Fej\'er-monotone hybrid steepest descent method for affinely constrained and composite convex minimization tasks

TL;DR

This paper proposes the FM-HSDM algorithm, a new method for solving affinely constrained convex minimization problems in Hilbert spaces, offering convergence guarantees, flexibility, and efficiency for large-scale tasks.

Contribution

The paper introduces FM-HSDM, a novel Fejér-monotone hybrid steepest descent method that handles affine constraints more flexibly than existing primal-dual and ADMM methods.

Findings

Sequences converge weakly and strongly to solutions.

Algorithm accommodates affine constraints more flexibly.
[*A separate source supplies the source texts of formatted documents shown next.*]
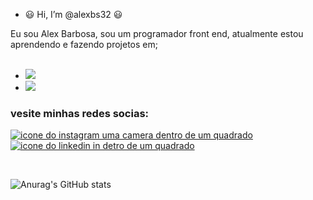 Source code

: - :smiley:  Hi, I’m @alexbs32 :smiley:
 
Eu sou Alex Barbosa, sou um programador front end, atualmente estou aprendendo e fazendo projetos em;
<br>
<br>
 - <img src="https://img.shields.io/badge/HTML5-E34F26?style=for-the-badge&logo=html5&logoColor=white">
 
 - <img src="https://img.shields.io/badge/CSS3-1572B6?style=for-the-badge&logo=css3&logoColor=white">


 ### vesite minhas redes socias:

 <P>

  <a href="https//www.instagram.com/alexbarbosa98">
   <img aling="left" alt=" icone do instagram uma camera dentro de um quadrado" src="https://img.shields.io/badge/Instagram-E4405F?style=for-the-badge&logo=instagram&logoColor=white"><a/>
<br>
<a href="https//https://www.linkedin.com/in/alex-barbosa-5baa28219/">
  <img aling="left" alt="icone do linkedin in detro de um quadrado" src="https://img.shields.io/badge/LinkedIn-0077B5?style=for-the-badge&logo=linkedin&logoColor=white"><a/>
 </P>
<br>

![Anurag's GitHub stats](https://github-readme-stats.vercel.app/api?username=anuraghazra&show_icons=true&theme=radical)

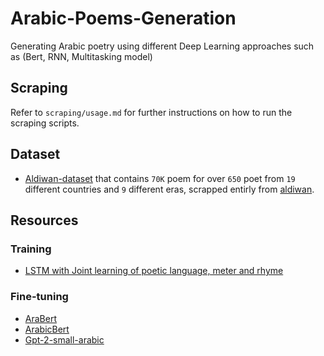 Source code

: # Arabic-Poems-Generation
Generating Arabic poetry using different Deep Learning approaches such as (Bert, RNN, Multitasking model)

## Scraping
Refer to `scraping/usage.md` for further instructions on how to run the scraping scripts.

## Dataset
- [Aldiwan-dataset](https://drive.google.com/drive/folders/1A1IkPKTF0MdO2UbtzZunPK8soFfpxOCI?usp=sharing) that contains `70K` poem for over `650` poet from `19` different countries and `9` different eras, scrapped entirly from [aldiwan](https://www.aldiwan.net).

## Resources
  ### Training
  - [LSTM with Joint learning of poetic language, meter and rhyme](https://github.com/jhlau/deepspeare)
  ### Fine-tuning
  - [AraBert](https://github.com/aub-mind/arabert)
  - [ArabicBert](https://github.com/alisafaya/Arabic-BERT)
  - [Gpt-2-small-arabic](https://huggingface.co/akhooli/gpt2-small-arabic)
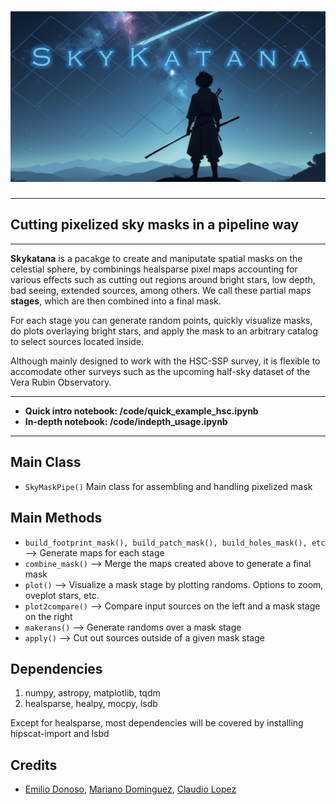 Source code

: # <img src="./docs/croppedSCR.png">
---
## **Cutting pixelized sky masks in a pipeline way**
---
**Skykatana** is a pacakge to create and maniputate spatial masks on the
celestial sphere, by combinings healsparse pixel maps accounting for various effects
such as cutting out regions around bright stars, low depth, bad seeing, extended sources, among others.
We call these partial maps **stages**, which are then combined into a final mask.

For each stage you can generate random points, quickly visualize masks, do plots overlaying
bright stars, and apply the mask to an arbitrary catalog to select sources located inside.

Although mainly designed to work with the HSC-SSP survey, it is flexible to accomodate
other surveys such as the upcoming half-sky dataset of the Vera Rubin Observatory.

---
* **Quick intro notebook: /code/quick_example_hsc.ipynb**
* **In-depth notebook: /code/indepth_usage.ipynb**
---

Main Class
-------------
* ``SkyMaskPipe()``
    Main class for assembling and handling pixelized mask

Main Methods
-------------
* ``build_footprint_mask(), build_patch_mask(), build_holes_mask(), etc``
    --> Generate maps for each stage
* ``combine_mask()``
    --> Merge the maps created above to generate a final mask
* ``plot()``
    --> Visualize a mask stage by plotting randoms. Options to zoom, oveplot stars, etc.
* ``plot2compare()``
    --> Compare input sources on the left and a mask stage on the right
* ``makerans()``
    --> Generate randoms over a mask stage
* ``apply()``
    --> Cut out sources outside of a given mask stage

Dependencies
------------
1. numpy, astropy, matplotlib, tqdm
2. healsparse, healpy, mocpy, lsdb

Except for healsparse, most dependencies will be covered by installing hipscat-import and lsbd

Credits
-------
* [Emilio Donoso](mailto:emiliodon@gmail.com), [Mariano Dominguez](mailto:mariano.dominguez@unc.edu.ar),
[Claudio Lopez](mailto:yoclaudioantonio1@gmail.com)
Suitable for large-scale optimization with low computational cost.

Abstract

This paper introduces the Fej\'er-monotone hybrid steepest descent method (FM-HSDM), a new member to the HSDM family of algorithms, for solving affinely constrained minimization tasks in real Hilbert spaces, where convex smooth and non-smooth losses compose the objective function. FM-HSDM offers sequences of estimates which converge weakly and, under certain hypotheses, strongly to solutions of the task at hand. Fixed-point theory, variational inequalities and affine-nonexpansive mappings are utilized to devise a scheme that accommodates affine constraints in a more versatile way than state-of-the-art primal-dual techniques and the alternating direction method of multipliers do. Recursions can be tuned to score low computational footprints, well-suited for large-scale optimization tasks, without compromising convergence guarantees. In contrast to its HSDM's precursors, FM-HSDM enjoys Fej\'er monotonicity, the step-size parameter stays constant across iterations to promote convergence speed-ups of the sequence of estimates to a minimizer, while only Lipschitzian continuity, and not strong monotonicity, of the derivative of the smooth-loss function is needed to ensure convergence. Results on the rate of convergence to an optimal point are also presented.